Cora’s use of Robby Scott make lots of sense to me

Cora brought Scott in to face 9-1-2 in the eighth inning, which was Ryan LaMarre, Mauer and Eddie Rosario. With LaMarre sporting a triple-slash line with each number under .300, Cora figured it wasn’t too much of a stretch to have Scott — making his first MLB appearance this year after he was swapped out for former Twins reliever Justin Haley earlier in the day — take down the No. 9 hitter, even as a righty, before attacking the lefties atop the order.

It didn’t work, but the process was right.

First of all, it’s possible to say Scott should have struck LaMarre out. ESPN has LaMarre walking on a borderline pitch with a few close ones throughout the plate appearance, while both Brooks and Baseball Savant say it was far less egregious.

But even still, having Scott face LaMarre instead of Joe Kelly with the game tied played right out of the hands of Molitor’s bench.
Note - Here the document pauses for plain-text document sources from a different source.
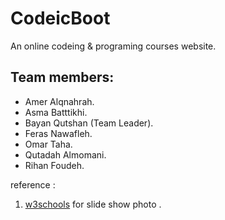 
# CodeicBoot
An online codeing & programing courses website.

## Team members:
* Amer Alqnahrah.
* Asma Batttikhi.
* Bayan Qutshan (Team Leader).
* Feras Nawafleh.
* Omar Taha.
* Qutadah Almomani.
* Rihan Foudeh.

reference : 

1. [w3schools](https://www.w3schools.com/) for slide show photo . 

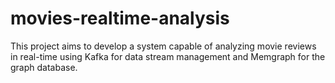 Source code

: # movies-realtime-analysis
This project aims to develop a system capable of analyzing movie reviews in real-time using Kafka for data stream management and Memgraph for the graph database.

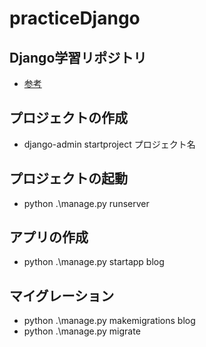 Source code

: # practiceDjango
## Django学習リポジトリ

- [参考](https://www.amazon.co.jp/Django-Web%E3%82%A2%E3%83%97%E3%83%AA%E9%96%8B%E7%99%BA%E5%AE%9F%E8%A3%85%E3%83%8F%E3%83%B3%E3%83%89%E3%83%96%E3%83%83%E3%82%AF-%E3%83%81%E3%83%BC%E3%83%A0%E3%83%BB%E3%82%AB%E3%83%AB%E3%83%9D/dp/479805545X)

## プロジェクトの作成

- django-admin startproject プロジェクト名

## プロジェクトの起動

- python .\manage.py runserver

## アプリの作成

- python .\manage.py startapp blog

## マイグレーション

- python .\manage.py makemigrations blog
- python .\manage.py migrate  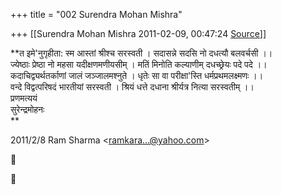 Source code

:+++
title = "002 Surendra Mohan Mishra"

+++
[[Surendra Mohan Mishra	2011-02-09, 00:47:24 [Source](https://groups.google.com/g/bvparishat/c/qmkgpih7lOQ)]]



**त इमे'नुगृहीता: स्म आस्तां श्रीश्च सरस्वती । सदासन्ने सदसि नो दधत्यौ बलवर्चसी ।।  
ज्येष्ठाः प्रेष्ठा नो महसा यदीक्षणमणीयसीम् । मतिं मिनोति कल्याणीम् दधच्छ्रेयः पदे पदे ।।  
कदाचिद्व्यर्थतर्काणां जालं जञ्जालमश्नुते । धृतेः सा वा परीक्षा'स्ति धर्मप्रथमलक्ष्मणः ।।  
वन्दे विद्वत्परिषदं भारतीयां सरस्वती । श्रियं धत्ते दधाना श्रीर्यत्र
नित्या सरस्वतीम् ।।  
प्रणमत्ययं  
सुरेन्द्रमोहनः  
**  

2011/2/8 Ram Sharma \<[ramkara...@yahoo.com]()\>





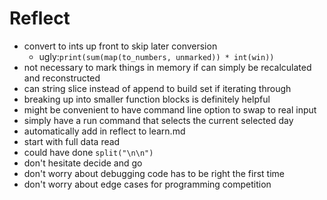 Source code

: # Reflect

- convert to ints up front to skip later conversion
    - ugly:`print(sum(map(to_numbers, unmarked)) * int(win))`
- not necessary to mark things in memory if can simply be recalculated and reconstructed
- can string slice instead of append to build set if iterating through
- breaking up into smaller function blocks is definitely helpful
- might be convenient to have command line option to swap to real input
- simply have a run command that selects the current selected day
- automatically add in reflect to learn.md
- start with full data read
- could have done `split("\n\n")`
- don't hesitate decide and go
- don't worry about debugging code has to be right the first time
- don't worry about edge cases for programming competition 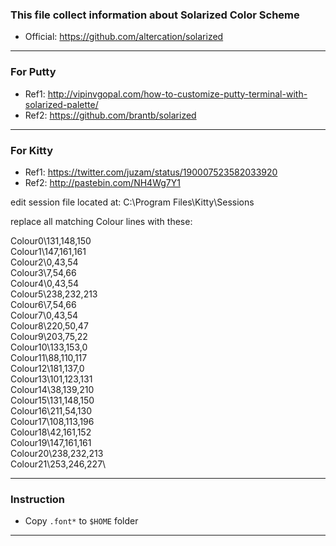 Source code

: 

### This file collect information about Solarized Color Scheme

- Official: https://github.com/altercation/solarized 

--------

### For Putty
- Ref1: http://vipinvgopal.com/how-to-customize-putty-terminal-with-solarized-palette/
- Ref2: https://github.com/brantb/solarized

--------

### For Kitty
- Ref1: https://twitter.com/juzam/status/190007523582033920
- Ref2: http://pastebin.com/NH4Wg7Y1

edit session file located at:
C:\Program Files\Kitty\Sessions
 
replace all matching Colour lines with these:
 
 
Colour0\131,148,150\
Colour1\147,161,161\
Colour2\0,43,54\
Colour3\7,54,66\
Colour4\0,43,54\
Colour5\238,232,213\
Colour6\7,54,66\
Colour7\0,43,54\
Colour8\220,50,47\
Colour9\203,75,22\
Colour10\133,153,0\
Colour11\88,110,117\
Colour12\181,137,0\
Colour13\101,123,131\
Colour14\38,139,210\
Colour15\131,148,150\
Colour16\211,54,130\
Colour17\108,113,196\
Colour18\42,161,152\
Colour19\147,161,161\
Colour20\238,232,213\
Colour21\253,246,227\

--------

### Instruction 
- Copy `.font*` to `$HOME` folder

--------
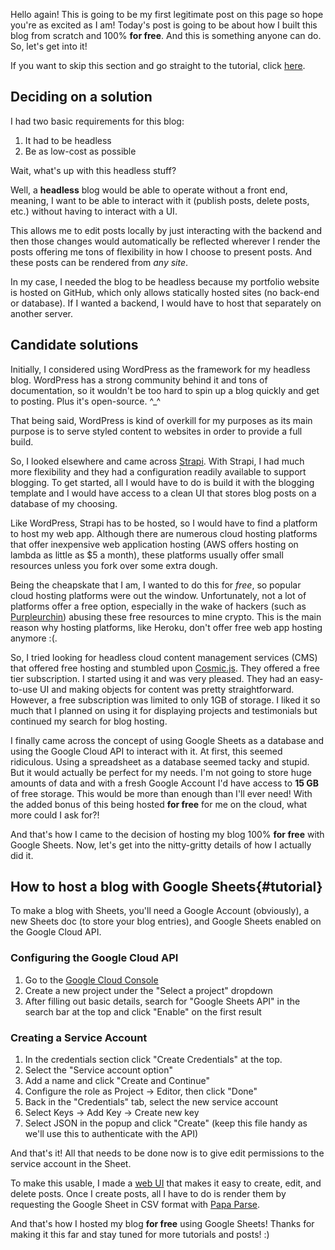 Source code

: Hello again! This is going to be my first legitimate post 
on this page so hope you're as excited as I am! Today's post
is going to be about how I built this blog from scratch and
100% **for free**. And this is something anyone can do. So, 
let's get into it!

If you want to skip this section and go straight to the tutorial,
click [here](#tutorial).

## Deciding on a solution

I had two basic requirements for this blog:
1. It had to be headless
2. Be as low-cost as possible

Wait, what's up with this headless stuff?

Well, a **headless** blog would be able to operate
without a front end, meaning, I want to be able to interact
with it (publish posts, delete posts, etc.) without having to
interact with a UI. 

This allows me to edit posts locally by 
just interacting with the backend and then those changes would
automatically be reflected wherever I render the posts
offering me tons of flexibility in how I choose to present 
posts. And these posts can be rendered from *any site*.

In my case, I needed the blog to be headless because my 
portfolio website is hosted on GitHub, which only allows
statically hosted sites (no back-end or database). 
If I wanted a backend, I would have to host that separately on another server.

## Candidate solutions

Initially, I considered using WordPress as the framework for 
my headless blog. WordPress has a strong community behind it
and tons of documentation, so it wouldn't be too hard to spin
up a blog quickly and get to posting. Plus it's open-source. ^_^

That being said, WordPress is kind of overkill for my purposes
as its main purpose is to serve styled content to websites in
order to provide a full build.

So, I looked elsewhere and came across [Strapi](https://strapi.io/). With Strapi, I had much more flexibility and
they had a configuration readily available to support
blogging. To get started, all I would have to do is build it 
with the blogging template and I would have access to a clean
UI that stores blog posts on a database of my choosing.

Like WordPress, Strapi has to be hosted, so I 
would have to find a platform to host my web app. Although there are numerous cloud hosting platforms that offer 
inexpensive web application hosting (AWS offers hosting on
lambda as little as $5 a month), these platforms usually
offer small resources unless you fork over some extra dough.

Being the cheapskate that I am, I wanted to do this for *free*,
so popular cloud hosting platforms were out the window. 
Unfortunately, not a lot of platforms offer a free option,
especially in the wake of hackers 
(such as [Purpleurchin](https://www.theregister.com/2022/10/27/purpleurchin_cryptomining_github_accounts/))
abusing these free resources to mine crypto. This is the
main reason why hosting platforms, like Heroku, don't offer
free web app hosting anymore :(.

So, I tried looking for headless cloud content management services (CMS) that offered free hosting and stumbled upon
[Cosmic.js](https://www.cosmicjs.com/). They offered a free 
tier subscription. I started using it and was very pleased.
They had an easy-to-use UI and making objects for content was
pretty straightforward. However, a free subscription
was limited to only 1GB of storage. I liked it so much that
I planned on using it for displaying projects and testimonials
but continued my search for blog hosting.

I finally came across the concept of using Google Sheets as a
database and using the Google Cloud API to interact with it.
At first, this seemed ridiculous. Using a spreadsheet as a 
database seemed tacky and stupid. But it would actually be
perfect for my needs. I'm not going to store huge amounts
of data and with a fresh Google Account I'd have access to
**15 GB** of free storage. This would be more than enough
than I'll ever need! With the added bonus of this being hosted
**for free** for me on the cloud, what more could I ask for?!

And that's how I came to the decision of hosting my blog 100%
**for free** with Google Sheets. Now, let's get into the nitty-gritty details of how I actually did it.

## How to host a blog with Google Sheets{#tutorial}

To make a blog with Sheets, you'll need a Google Account (obviously),
a new Sheets doc (to store your blog entries),
and Google Sheets enabled on the Google Cloud API.

### Configuring the Google Cloud API

1. Go to the [Google Cloud Console](https://console.cloud.google.com/)
2. Create a new project under the "Select a project" dropdown
3. After filling out basic details, search for "Google Sheets API" in the search bar at the top and click "Enable" on the first result

### Creating a Service Account

1. In the credentials section click "Create Credentials" at the top.
2. Select the "Service account option"
3. Add a name and click "Create and Continue"
4. Configure the role as Project -> Editor, then click "Done"
5. Back in the "Credentials" tab, select the new service account
6. Select Keys -> Add Key -> Create new key
7. Select JSON in the popup and click "Create" (keep this file handy as we'll use this to authenticate with the API)

And that's it! All that needs to be done now is to give edit
permissions to the service account in the Sheet.

To make this usable, I made a [web UI](https://github.com/sam-hilliard/sheets-blog-ui)
that makes it easy to create, edit, and delete posts. Once I
create posts, all I have to do is render them by requesting
the Google Sheet in CSV format with [Papa Parse](https://www.papaparse.com/).

And that's how I hosted my blog **for free** using Google Sheets! Thanks for making it this far and stay tuned
for more tutorials and posts! :) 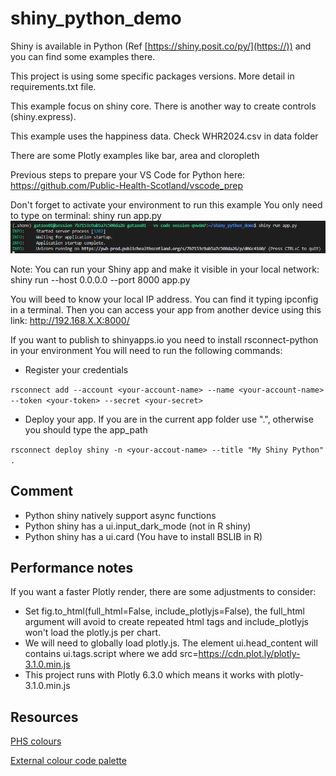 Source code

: # shiny_python_demo
Shiny is available in Python (Ref [https://shiny.posit.co/py/](https://)) and you can find some examples there.

This project is using some specific packages versions. More detail in requirements.txt file.

This example focus on shiny core. There is another way to create controls (shiny.express).

This example uses the happiness data. Check WHR2024.csv in data folder

There are some Plotly examples like bar, area and cloropleth

Previous steps to prepare your VS Code for Python here: https://github.com/Public-Health-Scotland/vscode_prep

Don't forget to activate your environment to run this example
You only need to type on terminal: shiny run app.py
![alt text](img/image.png)

Note: You can run your Shiny app and make it visible in your local network: shiny run --host 0.0.0.0 --port 8000 app.py

You will beed to know your local IP address. You can find it typing ipconfig in a terminal. Then you can access your app from another device using this link: http://192.168.X.X:8000/

If you want to publish to shinyapps.io you need to install rsconnect-python in your environment
You will need to run the following commands:
- Register your credentials

`rsconnect add --account <your-account-name> --name <your-account-name> --token <your-token> --secret <your-secret>`

- Deploy your app. If you are in the current app folder use ".", otherwise you should type the app_path

`rsconnect deploy shiny -n <your-accout-name> --title "My Shiny Python" .`

## Comment
- Python shiny natively support async functions
- Python shiny has a ui.input_dark_mode (not in R shiny)
- Python shiny has a ui.card (You have to install BSLIB in R)

## Performance notes
If you want a faster Plotly render, there are some adjustments to consider:
- Set fig.to_html(full_html=False, include_plotlyjs=False), the full_html argument will avoid to create repeated html tags and include_plotlyjs won't load the plotly.js per chart.
- We will need to globally load plotly.js. The element ui.head_content will contains ui.tags.script where we add src=https://cdn.plot.ly/plotly-3.1.0.min.js
- This project runs with Plotly 6.3.0 which means it works with plotly-3.1.0.min.js

## Resources

[PHS colours](https://public-health-scotland.github.io/phsstyles/index.html)

[External colour code palette](https://html-color.codes/)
In addition to backup catcher Bobby Wilson, Molitor only had two other moves on his bench — lefties Logan Morrison and Max Kepler.

By bringing in Scott — who has held lefties to a .138/.227/.295 line over his career but seen a .250/.338/.463 line against righties — Cora all but guaranteed that Molitor couldn’t use either of his bat-first subs at any point. With LaMarre batting ninth and from the right side, Molitor wasn’t about to lift him for a left-handed bat against those kinds of splits. And with the order turning over, Molitor isn’t pinch-hitting for any of those guys.

And it didn’t pan out. LaMarre walked, and eventually scored the go-ahead run on Escobar’s double. But I did like the process involved.

Beware of the gargoyle

Duke has purchased a pair of gargoyle-looking Halloween statues — this is the best example I could find — and had one set up near his locker with the other still in the box when the clubhouse opened on Tuesday.

He hasn’t named either of them yet, but the eyes light up an evil red, and the shoot smoke out of their mouths — like the one at his locker was doing when reporters were allowed into the clubhouse after the game.

It’s not a story at this point, but if the team starts winning…we’ll see, right?

Notes

  • Mauer was hit by two pitches in the same game for the first time in his MLB career.
  • The last Twins player to be hit twice in the same game was Danny Santana on Aug. 8, 2014 against the Padres.
  • The Twins are 10-6 in their last 16 games at Target Field and 18-17 overall.
  • Berrios has thrown at least six innings in his last seven starts — a career-best streak according to the game notes.
  • Robbie Grossman’s eighth-inning triple was his first since last Sept. 8 against the Royals.